Once he was more level with her, they asked after the safety of each other’s loved ones and for a few minutes watched the storm beyond the windows. The noise in the lobby had significantly reduced by this time, but occasional protests at the front desk would bring the volume up again.
“I feel sorry for the people stuck sleeping out here,” Ruben said.
Mary laughed and gestured to a series of bags at her feet. “I’m one of them. I checked out of my room just before the alert went out.”
The thought of Mary curled up in front of the fireplace like a barn mouse, disturbed Ruben. It was completely unnecessary. “You can stay in my room if you want,” he said.
Mary stammered for seconds before Ruben’s face heated in realization. “I’m sorry,” he said. “I should’ve clarified. There’re two beds.”
“Oh! Duh! I don’t know why I thought…” She shook her head and smiled. “Thank you. I accept.”
“Make yourself comfortable,” Ruben said as Mary looked around his hotel room. The room was standard in size—certainly enough to share—but currently felt like a coffin.
She was rooming with a client, an awkward predicament even without the attraction. She walked past his roughly made bed to place her bags beside the bed closest to the window. While she unpacked her few belongings for what she hoped was a short stay, Ruben turned on the television to the news, lessening the pressure to speak.
When she took her toiletries to set out in the bathroom, she closed the door behind her. To her reflection in the three-way mirror, Mary whispered hollow things like “You got this” and “Don’t make it weird.”
She returned to the bedroom and found Mayor Laurie on the TV. Mary stood beside her bed and watched the mayor speak from a podium in a city-branded tracksuit and cap, repeating facts and advisories she’d heard all morning. However, things turned strange when he ended his address crooning a verse of “Baby, It’s Cold Outside.”
“There goes your guy,” Ruben said from where he sat at the foot of his bed.
Mary turned, aghast. “My guy? My guy?
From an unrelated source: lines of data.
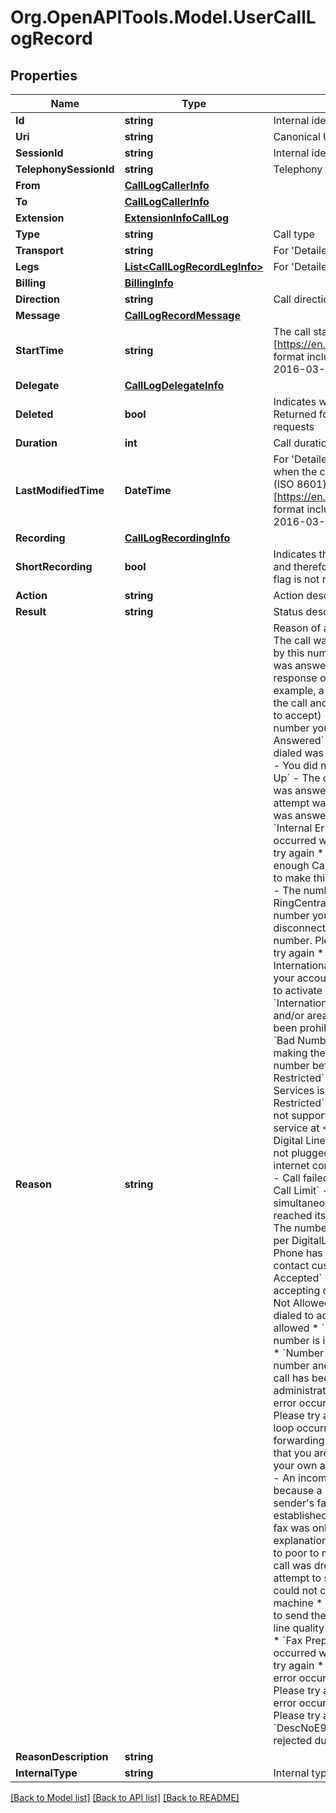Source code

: 
# Org.OpenAPITools.Model.UserCallLogRecord

## Properties

Name | Type | Description | Notes
------------ | ------------- | ------------- | -------------
**Id** | **string** | Internal identifier of a cal log record | [optional] 
**Uri** | **string** | Canonical URI of a call log record | [optional] 
**SessionId** | **string** | Internal identifier of a call session | [optional] 
**TelephonySessionId** | **string** | Telephony identifier of a call session | [optional] 
**From** | [**CallLogCallerInfo**](CallLogCallerInfo.md) |  | [optional] 
**To** | [**CallLogCallerInfo**](CallLogCallerInfo.md) |  | [optional] 
**Extension** | [**ExtensionInfoCallLog**](ExtensionInfoCallLog.md) |  | [optional] 
**Type** | **string** | Call type | [optional] 
**Transport** | **string** | For &#39;Detailed&#39; view only. Call transport | [optional] 
**Legs** | [**List&lt;CallLogRecordLegInfo&gt;**](CallLogRecordLegInfo.md) | For &#39;Detailed&#39; view only. Leg description | [optional] 
**Billing** | [**BillingInfo**](BillingInfo.md) |  | [optional] 
**Direction** | **string** | Call direction | [optional] 
**Message** | [**CallLogRecordMessage**](CallLogRecordMessage.md) |  | [optional] 
**StartTime** | **string** | The call start datetime in (ISO 8601)[https://en.wikipedia.org/wiki/ISO_8601] format including timezone, for example 2016-03-10T18:07:52.534Z | [optional] 
**Delegate** | [**CallLogDelegateInfo**](CallLogDelegateInfo.md) |  | [optional] 
**Deleted** | **bool** | Indicates whether the record is deleted. Returned for deleted records, for ISync requests | [optional] 
**Duration** | **int** | Call duration in seconds | [optional] 
**LastModifiedTime** | **DateTime** | For &#39;Detailed&#39; view only. The datetime when the call log record was modified in (ISO 8601)[https://en.wikipedia.org/wiki/ISO_8601] format including timezone, for example 2016-03-10T18:07:52.534Z | [optional] 
**Recording** | [**CallLogRecordingInfo**](CallLogRecordingInfo.md) |  | [optional] 
**ShortRecording** | **bool** | Indicates that the recording is too short and therefore wouldn&#39;t be returned. The flag is not returned if the value is false | [optional] 
**Action** | **string** | Action description of the call operation | [optional] 
**Result** | **string** | Status description of the call operation | [optional] 
**Reason** | **string** | Reason of a call result:  * &#x60;Accepted&#x60; - The call was connected to and accepted by this number  * &#x60;Connected&#x60; - The call was answered, but there was no response on how to handle the call (for example, a voice mail system answered the call and did not push \&quot;1\&quot; to accept)  * &#x60;Line Busy&#x60; - The phone number you dialed was busy  * &#x60;Not Answered&#x60; - The phone number you dialed was not answered  * &#x60;No Answer&#x60; - You did not answer the call  * &#x60;Hang Up&#x60; - The caller hung up before the call was answered  * &#x60;Stopped&#x60; - This attempt was stopped because the call was answered by another phone  * &#x60;Internal Error&#x60; - An internal error occurred when making the call. Please try again  * &#x60;No Credit&#x60; - There was not enough Calling Credit on your account to make this call  * &#x60;Restricted Number&#x60; - The number you dialed is restricted by RingCentral  * &#x60;Wrong Number&#x60; - The number you dialed has either been disconnected or is not a valid phone number. Please check the number and try again  * &#x60;International Disabled&#x60; - International calling is not enabled on your account. Contact customer service to activate International Calling  * &#x60;International Restricted&#x60; - The country and/or area you attempted to call has been prohibited by your administrator  * &#x60;Bad Number&#x60; - An error occurred when making the call. Please check the number before trying again  * &#x60;Info 411 Restricted&#x60; - Calling to 411 Information Services is restricted  * &#x60;Customer 611 Restricted&#x60; - 611 customer service is not supported. Please contact customer service at &lt;(888) 555-1212&gt;  * &#x60;No Digital Line&#x60; - This DigitalLine was either not plugged in or did not have an internet connection  * &#x60;Failed Try Again&#x60; - Call failed. Please try again  * &#x60;Max Call Limit&#x60; - The number of simultaneous calls to your account has reached its limit  * &#x60;Too Many Calls&#x60; - The number of simultaneous calls for per DigitalLine associated with Other Phone has reached its limit. Please contact customer service  * &#x60;Calls Not Accepted&#x60; - Your account was not accepting calls at this time  * &#x60;Number Not Allowed&#x60; - The number that was dialed to access your account is not allowed  * &#x60;Number Blocked&#x60; - This number is in your Blocked Numbers list  * &#x60;Number Disabled&#x60; - The phone number and/or area you attempted to call has been prohibited by your administrator  * &#x60;Resource Error&#x60; - An error occurred when making the call. Please try again  * &#x60;Call Loop&#x60; - A call loop occurred due to an incorrect call forwarding configuration. Please check that you are not forwarding calls back to your own account  * &#x60;Fax Not Received&#x60; - An incoming fax could not be received because a proper connection with the sender&#39;s fax machine could not be established  * &#x60;Fax Partially Sent&#x60; - The fax was only partially sent. Possible explanations include phone line quality to poor to maintain the connection or the call was dropped  * &#x60;Fax Not Sent&#x60; - An attempt to send the fax was made, but could not connect with the receiving fax machine  * &#x60;Fax Poor Line&#x60; - An attempt to send the fax was made, but the phone line quality was too poor to send the fax  * &#x60;Fax Prepare Error&#x60; - An internal error occurred when preparing the fax. Please try again  * &#x60;Fax Save Error&#x60; - An internal error occurred when saving the fax. Please try again  * &#x60;Fax Send Error&#x60; - An error occurred when sending the fax. Please try again  * &#x60;DescNoE911Address&#x60; - The call was rejected due to no E911 address  | [optional] 
**ReasonDescription** | **string** |  | [optional] 
**InternalType** | **string** | Internal type of a call | [optional] 

[[Back to Model list]](../README.md#documentation-for-models)
[[Back to API list]](../README.md#documentation-for-api-endpoints)
[[Back to README]](../README.md)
Why is Mayor Laurie my guy?”
“You passionately defended him during the radio interview. I assumed you were a fan.”
“I was defending my industry, not him specifically,” she said. “I don’t like him and definitely didn’t vote for him. He literally doesn’t believe dinosaurs ever existed.”
“Damn, I forgot about that rumor.”
“I can never forget,” she said. “He is forever linked in my brain with dinosaurs. Like peanut butter and jelly. Or Bonnie and Clyde.”
With the record settled, hunger led Ruben and Mary out of their room in search of breakfast. They arrived at the hotel restaurant to find it past capacity with people having loud, unmodulated conversations around reconfigured tables. It looked and sounded like a mall food court.
“We’ll have to get here earlier next time,” Ruben said. They waited their turn at the buffet and made do with the small desert plates that remained. Once food was procured, they searched the dining room for a place to sit.
“Over there at the far end near the window,” she said, and they approached the two occupants of the table—a middle-aged couple from Arizona named Jillian and Allen—and asked if they could sit with them.
“Of course!” said the husband and wife who sported matching tie-dye T-shirts and sunburnt noses. They talked over each other, completing or correcting the other’s sentences. Quickly, Mary learned how long they’d been married, the names of their adult children, and the places they’d traveled to. “Did Kilimanjaro in 2018, Sydney in 2015, and we absolutely adored our ’09 visit to the Galápagos Islands,” said Allen.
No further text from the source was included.